> ASSIGNMENT
The records underneath are to be repeated exactly, with the pictures left out.

===

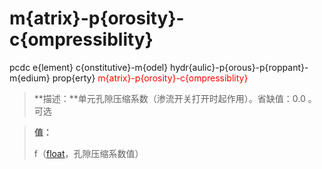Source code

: # m{atrix}-p{orosity}-c{ompressiblity}
pcdc e{lement} c{onstitutive}-m{odel} hydr{aulic}-p{orous}-p{roppant}-m{edium} prop{erty} <span style='color: red;'>m{atrix}-p{orosity}-c{ompressiblity}</span>
> **描述：**单元孔隙压缩系数（渗流开关打开时起作用）。省缺值：0.0
。可选

> 
> **值：**
> 
> f（[float](数据类型/float/)，孔隙压缩系数值）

===

> SOLUTION FOR THIS EXERCISE
Source code

: # m{atrix}-p{orosity}-c{ompressiblity}
pcdc e{lement} c{onstitutive}-m{odel} hydr{aulic}-p{orous}-p{roppant}-m{edium} prop{erty} <span style='color: red;'>m{atrix}-p{orosity}-c{ompressiblity}</span>
> **描述：**单元孔隙压缩系数（渗流开关打开时起作用）。省缺值：0.0
。可选

> 
> **值：**
> 
> f（[float](数据类型/float/)，孔隙压缩系数值）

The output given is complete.